EXTRACTED RECORDS>
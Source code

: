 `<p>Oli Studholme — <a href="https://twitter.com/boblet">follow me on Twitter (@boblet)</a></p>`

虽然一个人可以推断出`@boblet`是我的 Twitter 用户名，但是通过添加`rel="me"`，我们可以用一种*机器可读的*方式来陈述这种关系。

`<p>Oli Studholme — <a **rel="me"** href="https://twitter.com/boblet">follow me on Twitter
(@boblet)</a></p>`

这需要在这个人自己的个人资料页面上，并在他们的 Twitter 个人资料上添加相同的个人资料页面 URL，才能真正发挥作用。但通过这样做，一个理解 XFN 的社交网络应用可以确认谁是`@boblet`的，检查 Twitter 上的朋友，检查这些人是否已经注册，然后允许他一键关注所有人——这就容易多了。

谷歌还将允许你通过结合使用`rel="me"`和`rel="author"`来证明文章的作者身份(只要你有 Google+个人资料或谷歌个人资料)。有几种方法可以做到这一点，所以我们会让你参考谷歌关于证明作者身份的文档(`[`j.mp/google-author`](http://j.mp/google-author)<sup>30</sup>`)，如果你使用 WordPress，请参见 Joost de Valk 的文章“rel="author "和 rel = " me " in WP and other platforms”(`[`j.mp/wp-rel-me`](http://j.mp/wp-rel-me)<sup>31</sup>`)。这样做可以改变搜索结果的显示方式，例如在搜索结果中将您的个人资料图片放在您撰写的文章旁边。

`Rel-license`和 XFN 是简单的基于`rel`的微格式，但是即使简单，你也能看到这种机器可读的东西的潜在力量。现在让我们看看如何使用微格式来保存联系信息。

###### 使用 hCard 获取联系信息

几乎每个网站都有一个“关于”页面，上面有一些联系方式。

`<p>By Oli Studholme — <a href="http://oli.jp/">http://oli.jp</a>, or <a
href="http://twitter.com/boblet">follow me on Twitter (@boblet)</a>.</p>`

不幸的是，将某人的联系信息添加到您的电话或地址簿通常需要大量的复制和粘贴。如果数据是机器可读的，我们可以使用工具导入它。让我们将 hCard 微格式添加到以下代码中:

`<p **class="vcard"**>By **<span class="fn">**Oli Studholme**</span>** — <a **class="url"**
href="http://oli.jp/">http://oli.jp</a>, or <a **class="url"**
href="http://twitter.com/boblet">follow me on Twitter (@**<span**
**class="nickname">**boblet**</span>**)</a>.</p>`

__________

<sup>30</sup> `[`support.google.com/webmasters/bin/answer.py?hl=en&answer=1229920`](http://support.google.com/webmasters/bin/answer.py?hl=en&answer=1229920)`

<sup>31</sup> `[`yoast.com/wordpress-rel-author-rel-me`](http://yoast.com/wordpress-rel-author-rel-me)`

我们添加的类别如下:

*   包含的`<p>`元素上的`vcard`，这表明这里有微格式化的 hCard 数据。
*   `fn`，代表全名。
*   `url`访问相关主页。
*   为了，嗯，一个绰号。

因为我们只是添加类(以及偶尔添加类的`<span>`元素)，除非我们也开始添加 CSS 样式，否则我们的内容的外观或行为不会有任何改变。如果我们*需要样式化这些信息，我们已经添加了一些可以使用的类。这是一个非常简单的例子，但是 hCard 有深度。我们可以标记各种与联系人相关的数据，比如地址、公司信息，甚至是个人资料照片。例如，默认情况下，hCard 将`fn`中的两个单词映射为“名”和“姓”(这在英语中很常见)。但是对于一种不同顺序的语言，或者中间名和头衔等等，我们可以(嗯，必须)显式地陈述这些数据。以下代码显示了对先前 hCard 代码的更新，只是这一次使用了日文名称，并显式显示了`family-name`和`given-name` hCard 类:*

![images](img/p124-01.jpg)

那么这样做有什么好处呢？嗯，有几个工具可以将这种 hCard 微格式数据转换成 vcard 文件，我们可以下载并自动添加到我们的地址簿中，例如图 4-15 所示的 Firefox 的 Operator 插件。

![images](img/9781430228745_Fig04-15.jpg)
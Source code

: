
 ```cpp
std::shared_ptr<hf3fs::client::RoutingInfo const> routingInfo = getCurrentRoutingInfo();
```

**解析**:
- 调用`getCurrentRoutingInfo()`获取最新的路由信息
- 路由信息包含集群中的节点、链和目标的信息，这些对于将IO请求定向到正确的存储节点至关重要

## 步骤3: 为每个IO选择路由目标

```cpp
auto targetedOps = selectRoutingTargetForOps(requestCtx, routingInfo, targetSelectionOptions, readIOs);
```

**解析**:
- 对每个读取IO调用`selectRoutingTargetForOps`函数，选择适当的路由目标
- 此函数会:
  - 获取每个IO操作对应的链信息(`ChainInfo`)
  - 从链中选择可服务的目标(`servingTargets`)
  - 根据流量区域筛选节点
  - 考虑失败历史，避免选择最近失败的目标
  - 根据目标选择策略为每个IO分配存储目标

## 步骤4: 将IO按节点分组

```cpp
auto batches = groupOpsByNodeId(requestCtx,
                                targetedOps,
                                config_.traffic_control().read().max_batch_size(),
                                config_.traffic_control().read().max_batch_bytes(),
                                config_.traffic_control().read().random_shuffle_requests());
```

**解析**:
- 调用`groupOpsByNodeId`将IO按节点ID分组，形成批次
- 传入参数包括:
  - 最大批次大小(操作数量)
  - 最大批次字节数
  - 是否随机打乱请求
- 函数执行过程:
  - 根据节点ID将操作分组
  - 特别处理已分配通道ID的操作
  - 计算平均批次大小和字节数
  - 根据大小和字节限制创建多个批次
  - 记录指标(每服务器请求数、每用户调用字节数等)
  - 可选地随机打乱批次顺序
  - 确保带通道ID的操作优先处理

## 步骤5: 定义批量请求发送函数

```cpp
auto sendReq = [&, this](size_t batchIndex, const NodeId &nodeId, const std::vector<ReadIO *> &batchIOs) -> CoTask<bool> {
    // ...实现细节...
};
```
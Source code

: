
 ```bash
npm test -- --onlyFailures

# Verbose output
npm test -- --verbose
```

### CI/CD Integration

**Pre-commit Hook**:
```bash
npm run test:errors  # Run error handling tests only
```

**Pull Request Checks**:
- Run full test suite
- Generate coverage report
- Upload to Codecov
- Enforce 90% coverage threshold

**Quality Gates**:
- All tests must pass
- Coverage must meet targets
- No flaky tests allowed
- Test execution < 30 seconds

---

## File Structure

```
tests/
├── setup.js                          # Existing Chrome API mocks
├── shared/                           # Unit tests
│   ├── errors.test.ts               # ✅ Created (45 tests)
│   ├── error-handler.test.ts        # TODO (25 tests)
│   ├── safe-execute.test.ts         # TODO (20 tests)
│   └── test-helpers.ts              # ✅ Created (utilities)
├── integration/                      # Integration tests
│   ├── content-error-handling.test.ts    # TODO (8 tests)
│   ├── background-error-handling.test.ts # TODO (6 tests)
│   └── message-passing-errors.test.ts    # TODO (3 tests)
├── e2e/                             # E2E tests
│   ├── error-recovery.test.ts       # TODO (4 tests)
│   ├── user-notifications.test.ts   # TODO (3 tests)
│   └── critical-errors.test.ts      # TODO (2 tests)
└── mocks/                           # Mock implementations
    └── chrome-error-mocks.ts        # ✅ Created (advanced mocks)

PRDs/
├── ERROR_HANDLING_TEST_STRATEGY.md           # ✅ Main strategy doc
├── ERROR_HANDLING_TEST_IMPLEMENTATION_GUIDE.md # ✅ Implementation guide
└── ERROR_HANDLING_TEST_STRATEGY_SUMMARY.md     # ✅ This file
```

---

WORK ORDER>
Each entry above has to be transcribed exactly as it appears.

WRITTEN SOLUTION>
Source code

: `<p>Oli Studholme — <a href="https://twitter.com/boblet">follow me on Twitter (@boblet)</a></p>`

虽然一个人可以推断出`@boblet`是我的 Twitter 用户名，但是通过添加`rel="me"`，我们可以用一种*机器可读的*方式来陈述这种关系。

`<p>Oli Studholme — <a **rel="me"** href="https://twitter.com/boblet">follow me on Twitter
(@boblet)</a></p>`

这需要在这个人自己的个人资料页面上，并在他们的 Twitter 个人资料上添加相同的个人资料页面 URL，才能真正发挥作用。但通过这样做，一个理解 XFN 的社交网络应用可以确认谁是`@boblet`的，检查 Twitter 上的朋友，检查这些人是否已经注册，然后允许他一键关注所有人——这就容易多了。

谷歌还将允许你通过结合使用`rel="me"`和`rel="author"`来证明文章的作者身份(只要你有 Google+个人资料或谷歌个人资料)。有几种方法可以做到这一点，所以我们会让你参考谷歌关于证明作者身份的文档(`[`j.mp/google-author`](http://j.mp/google-author)<sup>30</sup>`)，如果你使用 WordPress，请参见 Joost de Valk 的文章“rel="author "和 rel = " me " in WP and other platforms”(`[`j.mp/wp-rel-me`](http://j.mp/wp-rel-me)<sup>31</sup>`)。这样做可以改变搜索结果的显示方式，例如在搜索结果中将您的个人资料图片放在您撰写的文章旁边。

`Rel-license`和 XFN 是简单的基于`rel`的微格式，但是即使简单，你也能看到这种机器可读的东西的潜在力量。现在让我们看看如何使用微格式来保存联系信息。

###### 使用 hCard 获取联系信息

几乎每个网站都有一个“关于”页面，上面有一些联系方式。

`<p>By Oli Studholme — <a href="http://oli.jp/">http://oli.jp</a>, or <a
href="http://twitter.com/boblet">follow me on Twitter (@boblet)</a>.</p>`

不幸的是，将某人的联系信息添加到您的电话或地址簿通常需要大量的复制和粘贴。如果数据是机器可读的，我们可以使用工具导入它。让我们将 hCard 微格式添加到以下代码中:

`<p **class="vcard"**>By **<span class="fn">**Oli Studholme**</span>** — <a **class="url"**
href="http://oli.jp/">http://oli.jp</a>, or <a **class="url"**
href="http://twitter.com/boblet">follow me on Twitter (@**<span**
**class="nickname">**boblet**</span>**)</a>.</p>`

__________

<sup>30</sup> `[`support.google.com/webmasters/bin/answer.py?hl=en&answer=1229920`](http://support.google.com/webmasters/bin/answer.py?hl=en&answer=1229920)`

<sup>31</sup> `[`yoast.com/wordpress-rel-author-rel-me`](http://yoast.com/wordpress-rel-author-rel-me)`

我们添加的类别如下:

*   包含的`<p>`元素上的`vcard`，这表明这里有微格式化的 hCard 数据。
*   `fn`，代表全名。
*   `url`访问相关主页。
*   为了，嗯，一个绰号。

因为我们只是添加类(以及偶尔添加类的`<span>`元素)，除非我们也开始添加 CSS 样式，否则我们的内容的外观或行为不会有任何改变。如果我们*需要样式化这些信息，我们已经添加了一些可以使用的类。这是一个非常简单的例子，但是 hCard 有深度。我们可以标记各种与联系人相关的数据，比如地址、公司信息，甚至是个人资料照片。例如，默认情况下，hCard 将`fn`中的两个单词映射为“名”和“姓”(这在英语中很常见)。但是对于一种不同顺序的语言，或者中间名和头衔等等，我们可以(嗯，必须)显式地陈述这些数据。以下代码显示了对先前 hCard 代码的更新，只是这一次使用了日文名称，并显式显示了`family-name`和`given-name` hCard 类:*

![images](img/p124-01.jpg)

那么这样做有什么好处呢？嗯，有几个工具可以将这种 hCard 微格式数据转换成 vcard 文件，我们可以下载并自动添加到我们的地址簿中，例如图 4-15 所示的 Firefox 的 Operator 插件。

![images](img/9781430228745_Fig04-15.jpg)
Source code

:
 ```cpp
std::shared_ptr<hf3fs::client::RoutingInfo const> routingInfo = getCurrentRoutingInfo();
```

**解析**:
- 调用`getCurrentRoutingInfo()`获取最新的路由信息
- 路由信息包含集群中的节点、链和目标的信息，这些对于将IO请求定向到正确的存储节点至关重要

## 步骤3: 为每个IO选择路由目标

```cpp
auto targetedOps = selectRoutingTargetForOps(requestCtx, routingInfo, targetSelectionOptions, readIOs);
```

**解析**:
- 对每个读取IO调用`selectRoutingTargetForOps`函数，选择适当的路由目标
- 此函数会:
  - 获取每个IO操作对应的链信息(`ChainInfo`)
  - 从链中选择可服务的目标(`servingTargets`)
  - 根据流量区域筛选节点
  - 考虑失败历史，避免选择最近失败的目标
  - 根据目标选择策略为每个IO分配存储目标

## 步骤4: 将IO按节点分组

```cpp
auto batches = groupOpsByNodeId(requestCtx,
                                targetedOps,
                                config_.traffic_control().read().max_batch_size(),
                                config_.traffic_control().read().max_batch_bytes(),
                                config_.traffic_control().read().random_shuffle_requests());
```

**解析**:
- 调用`groupOpsByNodeId`将IO按节点ID分组，形成批次
- 传入参数包括:
  - 最大批次大小(操作数量)
  - 最大批次字节数
  - 是否随机打乱请求
- 函数执行过程:
  - 根据节点ID将操作分组
  - 特别处理已分配通道ID的操作
  - 计算平均批次大小和字节数
  - 根据大小和字节限制创建多个批次
  - 记录指标(每服务器请求数、每用户调用字节数等)
  - 可选地随机打乱批次顺序
  - 确保带通道ID的操作优先处理

## 步骤5: 定义批量请求发送函数

```cpp
auto sendReq = [&, this](size_t batchIndex, const NodeId &nodeId, const std::vector<ReadIO *> &batchIOs) -> CoTask<bool> {
    // ...实现细节...
};
```
Source code

:
 ```bash
npm test -- --onlyFailures

# Verbose output
npm test -- --verbose
```

### CI/CD Integration

**Pre-commit Hook**:
```bash
npm run test:errors  # Run error handling tests only
```

**Pull Request Checks**:
- Run full test suite
- Generate coverage report
- Upload to Codecov
- Enforce 90% coverage threshold

**Quality Gates**:
- All tests must pass
- Coverage must meet targets
- No flaky tests allowed
- Test execution < 30 seconds

---

## File Structure

```
tests/
├── setup.js                          # Existing Chrome API mocks
├── shared/                           # Unit tests
│   ├── errors.test.ts               # ✅ Created (45 tests)
│   ├── error-handler.test.ts        # TODO (25 tests)
│   ├── safe-execute.test.ts         # TODO (20 tests)
│   └── test-helpers.ts              # ✅ Created (utilities)
├── integration/                      # Integration tests
│   ├── content-error-handling.test.ts    # TODO (8 tests)
│   ├── background-error-handling.test.ts # TODO (6 tests)
│   └── message-passing-errors.test.ts    # TODO (3 tests)
├── e2e/                             # E2E tests
│   ├── error-recovery.test.ts       # TODO (4 tests)
│   ├── user-notifications.test.ts   # TODO (3 tests)
│   └── critical-errors.test.ts      # TODO (2 tests)
└── mocks/                           # Mock implementations
    └── chrome-error-mocks.ts        # ✅ Created (advanced mocks)

PRDs/
├── ERROR_HANDLING_TEST_STRATEGY.md           # ✅ Main strategy doc
├── ERROR_HANDLING_TEST_IMPLEMENTATION_GUIDE.md # ✅ Implementation guide
└── ERROR_HANDLING_TEST_STRATEGY_SUMMARY.md     # ✅ This file
```

---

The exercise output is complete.